Agenda pengukuhan ini dihadiri oleh perwakilan pedagang dari sekitar 26 hingga 28 pasar di wilayah Kabupaten Tasikmalaya, di antaranya perwakilan dari Pasar Cikalong, Cikatomas, Singaparna, Mangunreja, Taraju, Salawu, Manonjaya, hingga Sodong. Momentum ini menjadi tonggak sejarah baru karena untuk pertama kalinya DPD APPSI Kabupaten Tasikmalaya berdiri mandiri, terpisah dari kepengurusan Kota Tasikmalaya.
Ketua DPD APPSI Kabupaten Tasikmalaya terpilih, H. RD. Eres Ruslil Aeres, S.H., menyampaikan bahwa kehadiran APPSI bertujuan untuk memperjuangkan kesejahteraan pedagang pasar tradisional sesuai dengan amanat pemerintah.
”Tujuan utamanya adalah memperjuangkan hak dan kesejahteraan pedagang. APPSI hadir untuk mengadvokasi berbagai persoalan yang dihadapi pedagang, mulai dari kestabilan harga pasar hingga pendampingan dan penanganan hukum secara profesional,” ujar Eres usai acara pengukuhan.

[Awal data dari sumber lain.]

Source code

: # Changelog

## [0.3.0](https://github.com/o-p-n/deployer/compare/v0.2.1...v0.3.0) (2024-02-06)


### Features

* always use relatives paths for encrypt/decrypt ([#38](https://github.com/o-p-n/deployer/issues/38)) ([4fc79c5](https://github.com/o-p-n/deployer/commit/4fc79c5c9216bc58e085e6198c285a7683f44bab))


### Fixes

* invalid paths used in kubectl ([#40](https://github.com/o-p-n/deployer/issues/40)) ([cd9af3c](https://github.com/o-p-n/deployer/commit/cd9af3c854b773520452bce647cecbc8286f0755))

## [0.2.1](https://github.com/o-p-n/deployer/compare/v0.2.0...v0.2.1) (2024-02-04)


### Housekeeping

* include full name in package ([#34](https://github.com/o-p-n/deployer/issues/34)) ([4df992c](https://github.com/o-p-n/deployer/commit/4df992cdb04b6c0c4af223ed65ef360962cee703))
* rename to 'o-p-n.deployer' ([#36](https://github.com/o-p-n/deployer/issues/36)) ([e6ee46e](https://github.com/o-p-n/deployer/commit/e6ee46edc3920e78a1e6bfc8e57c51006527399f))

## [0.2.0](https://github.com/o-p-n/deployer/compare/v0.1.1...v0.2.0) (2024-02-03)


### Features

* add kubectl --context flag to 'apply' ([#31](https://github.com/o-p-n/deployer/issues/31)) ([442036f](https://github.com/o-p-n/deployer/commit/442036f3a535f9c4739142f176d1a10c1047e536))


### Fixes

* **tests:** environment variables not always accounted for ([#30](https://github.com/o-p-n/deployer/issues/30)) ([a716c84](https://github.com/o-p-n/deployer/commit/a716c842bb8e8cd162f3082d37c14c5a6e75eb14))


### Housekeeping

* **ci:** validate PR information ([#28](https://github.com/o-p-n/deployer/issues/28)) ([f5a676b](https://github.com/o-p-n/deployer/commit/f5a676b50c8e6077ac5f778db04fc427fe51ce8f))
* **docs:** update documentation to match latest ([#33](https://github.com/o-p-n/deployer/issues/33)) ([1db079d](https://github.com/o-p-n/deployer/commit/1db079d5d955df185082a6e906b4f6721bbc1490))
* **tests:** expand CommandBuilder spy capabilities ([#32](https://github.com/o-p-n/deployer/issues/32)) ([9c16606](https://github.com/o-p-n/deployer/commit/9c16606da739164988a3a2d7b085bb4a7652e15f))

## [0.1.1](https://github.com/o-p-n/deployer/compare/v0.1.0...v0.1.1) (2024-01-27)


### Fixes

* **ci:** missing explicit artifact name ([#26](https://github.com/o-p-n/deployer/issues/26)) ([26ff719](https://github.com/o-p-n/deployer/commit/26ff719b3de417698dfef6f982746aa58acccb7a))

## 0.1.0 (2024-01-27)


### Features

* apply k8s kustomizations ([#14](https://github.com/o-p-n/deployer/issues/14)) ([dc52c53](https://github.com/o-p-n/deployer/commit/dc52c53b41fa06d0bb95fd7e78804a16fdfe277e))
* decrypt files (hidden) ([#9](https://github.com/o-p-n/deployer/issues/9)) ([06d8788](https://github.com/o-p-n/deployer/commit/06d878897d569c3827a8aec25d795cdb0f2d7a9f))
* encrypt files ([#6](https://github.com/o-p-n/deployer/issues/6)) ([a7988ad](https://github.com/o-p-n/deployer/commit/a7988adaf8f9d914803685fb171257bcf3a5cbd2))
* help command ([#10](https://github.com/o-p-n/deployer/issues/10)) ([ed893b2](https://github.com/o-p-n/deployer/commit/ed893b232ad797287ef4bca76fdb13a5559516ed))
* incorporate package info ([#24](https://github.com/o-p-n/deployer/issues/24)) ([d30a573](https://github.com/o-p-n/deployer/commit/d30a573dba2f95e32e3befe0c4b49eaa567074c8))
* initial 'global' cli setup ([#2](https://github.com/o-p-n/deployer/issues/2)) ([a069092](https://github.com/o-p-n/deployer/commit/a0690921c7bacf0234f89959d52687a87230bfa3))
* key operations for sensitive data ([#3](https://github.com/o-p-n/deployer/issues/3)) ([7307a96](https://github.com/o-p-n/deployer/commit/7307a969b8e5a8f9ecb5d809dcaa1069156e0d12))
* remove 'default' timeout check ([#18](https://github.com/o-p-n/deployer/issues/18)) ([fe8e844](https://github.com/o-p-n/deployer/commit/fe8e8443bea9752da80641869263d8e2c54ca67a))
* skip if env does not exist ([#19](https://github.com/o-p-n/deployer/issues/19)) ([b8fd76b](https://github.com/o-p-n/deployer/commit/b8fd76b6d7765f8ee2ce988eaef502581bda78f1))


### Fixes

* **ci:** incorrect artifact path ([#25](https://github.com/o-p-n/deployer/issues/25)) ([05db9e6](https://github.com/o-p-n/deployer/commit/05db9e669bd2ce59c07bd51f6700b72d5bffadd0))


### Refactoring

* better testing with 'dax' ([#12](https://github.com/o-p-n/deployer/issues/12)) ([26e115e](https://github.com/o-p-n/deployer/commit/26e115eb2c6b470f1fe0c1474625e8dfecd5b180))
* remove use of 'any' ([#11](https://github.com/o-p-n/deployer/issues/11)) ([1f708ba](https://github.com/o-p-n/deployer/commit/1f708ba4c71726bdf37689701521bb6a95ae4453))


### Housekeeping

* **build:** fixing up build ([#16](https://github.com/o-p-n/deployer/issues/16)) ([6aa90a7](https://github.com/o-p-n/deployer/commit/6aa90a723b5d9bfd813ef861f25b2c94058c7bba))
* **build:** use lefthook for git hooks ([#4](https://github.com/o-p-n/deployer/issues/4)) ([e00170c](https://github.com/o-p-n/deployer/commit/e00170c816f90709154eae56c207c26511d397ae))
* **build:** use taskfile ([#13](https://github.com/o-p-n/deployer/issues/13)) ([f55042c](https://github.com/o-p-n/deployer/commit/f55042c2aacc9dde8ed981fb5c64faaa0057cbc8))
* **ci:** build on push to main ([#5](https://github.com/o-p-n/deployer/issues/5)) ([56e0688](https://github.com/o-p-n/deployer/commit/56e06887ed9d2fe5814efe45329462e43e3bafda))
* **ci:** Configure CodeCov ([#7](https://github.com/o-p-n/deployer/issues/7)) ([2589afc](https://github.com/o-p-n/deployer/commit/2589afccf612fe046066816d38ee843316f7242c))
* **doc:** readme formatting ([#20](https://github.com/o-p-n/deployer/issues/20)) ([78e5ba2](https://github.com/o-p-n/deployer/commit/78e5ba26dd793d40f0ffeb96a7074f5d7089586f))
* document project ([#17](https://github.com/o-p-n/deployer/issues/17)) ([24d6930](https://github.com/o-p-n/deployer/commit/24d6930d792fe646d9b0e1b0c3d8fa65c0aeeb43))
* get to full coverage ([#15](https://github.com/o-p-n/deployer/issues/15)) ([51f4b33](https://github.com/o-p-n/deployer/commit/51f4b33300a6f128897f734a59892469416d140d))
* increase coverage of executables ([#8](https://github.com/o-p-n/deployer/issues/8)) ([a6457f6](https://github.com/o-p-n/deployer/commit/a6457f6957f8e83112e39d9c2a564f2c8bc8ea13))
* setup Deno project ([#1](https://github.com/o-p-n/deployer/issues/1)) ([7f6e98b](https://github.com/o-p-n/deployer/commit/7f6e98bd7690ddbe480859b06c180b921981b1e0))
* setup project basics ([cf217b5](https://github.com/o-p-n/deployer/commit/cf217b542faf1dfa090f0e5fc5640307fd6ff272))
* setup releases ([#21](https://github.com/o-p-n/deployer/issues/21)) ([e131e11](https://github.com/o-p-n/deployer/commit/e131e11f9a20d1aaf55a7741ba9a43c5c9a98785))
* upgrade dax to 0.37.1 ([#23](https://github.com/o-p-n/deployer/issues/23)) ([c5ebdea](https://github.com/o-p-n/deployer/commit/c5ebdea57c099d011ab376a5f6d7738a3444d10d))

Fokus 100 Hari Kerja, Digitalisasi hingga Pendampingan Hukum
Menatap agenda kerja awal, Eres membeberkan sejumlah program prioritas dalam 100 hari pertama kepemimpinannya. Langkah awal yang akan dilakukan adalah menggelar rapat kerja (raker) antar-divisi guna menyusun rencana teknis.

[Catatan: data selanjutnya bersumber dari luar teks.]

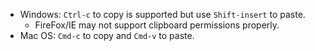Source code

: * Windows: `Ctrl-c` to copy is supported but use `Shift-insert` to paste.
  * FireFox/IE may not support clipboard permissions properly.
* Mac OS: `Cmd-c` to copy and `Cmd-v` to paste.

”Langkah awal kita adalah penguatan kelembagaan organisasi hingga tingkat pasar, serta meluncurkan pendataan dan digitalisasi keanggotaan APPSI. Selain itu, kami juga fokus pada peningkatan kapasitas SDM pedagang melalui pelatihan dan pengembangan pemasaran berbasis teknologi digital,” jelasnya.
APPSI juga berkomitmen memberikan akses pembiayaan yang lebih luas bagi pedagang dengan memanfaatkan fasilitas dari pemerintah dan lembaga keuangan formal, guna membebaskan pedagang dari kendala permodalan.
Dorong Pembangunan Pasar Induk dan Kemitraan Strategis
Selain penguatan internal, APPSI Kabupaten Tasikmalaya siap melayangkan audiensi kepada Pemerintah Daerah dan DPRD terkait wacana pembangunan Pasar Induk di Kabupaten Tasikmalaya. Menurut Eres, APPSI harus terlibat aktif dalam perencanaan tersebut mengingat sebagian besar calon penghuni pasar induk adalah anggotanya.
Tak hanya itu, APPSI juga menjajaki kolaborasi dengan Koperasi Desa/Kelurahan Merah Putih (KDMP) guna menyalurkan produk-produk lokal dari para pedagang dan pemasok di daerah.
”Kami berprinsip untuk terus berkolaborasi dan membangun kemitraan strategis dengan Pemerintah Daerah, DPRD, BUMD, BUMN, perbankan, perguruan tinggi, serta seluruh pemangku kepentingan demi kemajuan pedagang pasar tradisional,” pungkas Eres.